The atrocity signals the alarming return of Islamist-linked terrorism to Russian cities after a decade in which it had seemed in retreat, though the source today differs from the early 2000s. The Crocus City Hall incident has echoes of Moscow’s Nord-Ost theatre siege in 2002, where more than 170 people died, and the 2004 seizure of a school in Beslan in which 334 people, including 186 children, perished.
Those attacks were carried out by Chechen militants fighting a separatist war against Russia, who had ties to al-Qaeda-related groups. Responsibility for the concert assault has been claimed instead by Isis, the jihadi group, with western countries attributing it specifically to an Afghan-based affiliate called Isis-Khorasan, or Isis-K. Isis-K struck Russia’s embassy in Kabul in 2022 and has been “fixated” on Russia for two years, according to the Soufan Center, a think-tank. The group accuses the Kremlin of having Muslim blood on its hands from Russia’s interventions in Afghanistan, Chechnya and Syria. The Isis claim to be behind the Moscow attack is reinforced by its release of bodycam footage.
The US has pointed the finger at Isis, and officials have confirmed they had intelligence this month suggesting Isis-K was planning an imminent attack in Moscow — which they shared with Russia under a “duty to warn”. The US embassy advised Americans to avoid large gatherings in the capital. President Vladimir Putin denounced the US warnings as “provocations”.

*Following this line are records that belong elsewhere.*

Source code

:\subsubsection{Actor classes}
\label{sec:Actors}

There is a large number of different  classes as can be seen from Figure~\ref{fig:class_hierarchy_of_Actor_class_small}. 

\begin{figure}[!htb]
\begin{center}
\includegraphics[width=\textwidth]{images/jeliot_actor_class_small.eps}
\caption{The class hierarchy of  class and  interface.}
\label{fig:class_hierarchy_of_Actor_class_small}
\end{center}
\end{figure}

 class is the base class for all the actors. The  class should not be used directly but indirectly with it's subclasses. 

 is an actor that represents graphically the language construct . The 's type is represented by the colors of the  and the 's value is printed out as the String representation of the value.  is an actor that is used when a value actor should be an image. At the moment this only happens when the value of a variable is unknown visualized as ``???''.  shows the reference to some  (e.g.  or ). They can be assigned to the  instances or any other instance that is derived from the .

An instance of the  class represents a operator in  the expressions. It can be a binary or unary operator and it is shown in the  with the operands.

In a less authoritarian state, the population would be demanding to know why their security services failed to stop an attack whose possibility had been flagged, and why their president dismissed the alerts. They would ask whether sending thousands of troops to a senseless war, and diverting intelligence resources away from counterterrorism and into the fight against Ukraine — and suppressing internal dissent — has made the country more vulnerable. Putin, it should be remembered, was elected president in 2000 on a promise to keep Russians safe after mysterious Moscow apartment bombings that he blamed on Chechens.
Putin said late on Monday that “radical Islamists” committed the concert attack, but now needed to know who ordered it and “who benefits” — adding that the assault was “also part of the Kyiv regime’s attacks on Russia”. The president earlier claimed that four alleged assailants detained on Saturday had been attempting to cross into Ukraine. Kyiv has vehemently denied any connection. Appearing in court, the four reportedly Tajik men appeared to have been beaten, and videos have circulated showing their apparent torture. The concern is they are being brutalised to ensure they confess not just to the crime, but to a version that matches the Kremlin’s account.
Blaming Kyiv may be, in part, an attempt to cover up failures by the president and his secret service cronies. But Putin has instrumentalised past terror attacks for his own purposes, and may be planning to do so again. To use the Moscow assault as a pretext for a further clampdown on Russians, or to intensify the war on Ukraine — including a new mobilisation — would be an outrage.
Friday’s attack should serve as an alarm call beyond Russia, too. In the past year Isis-K has also staged deadly assaults in Pakistan and Iran. While Isis itself may be somewhat diminished, events in Moscow show the threat of violence from its offshoots remains very real.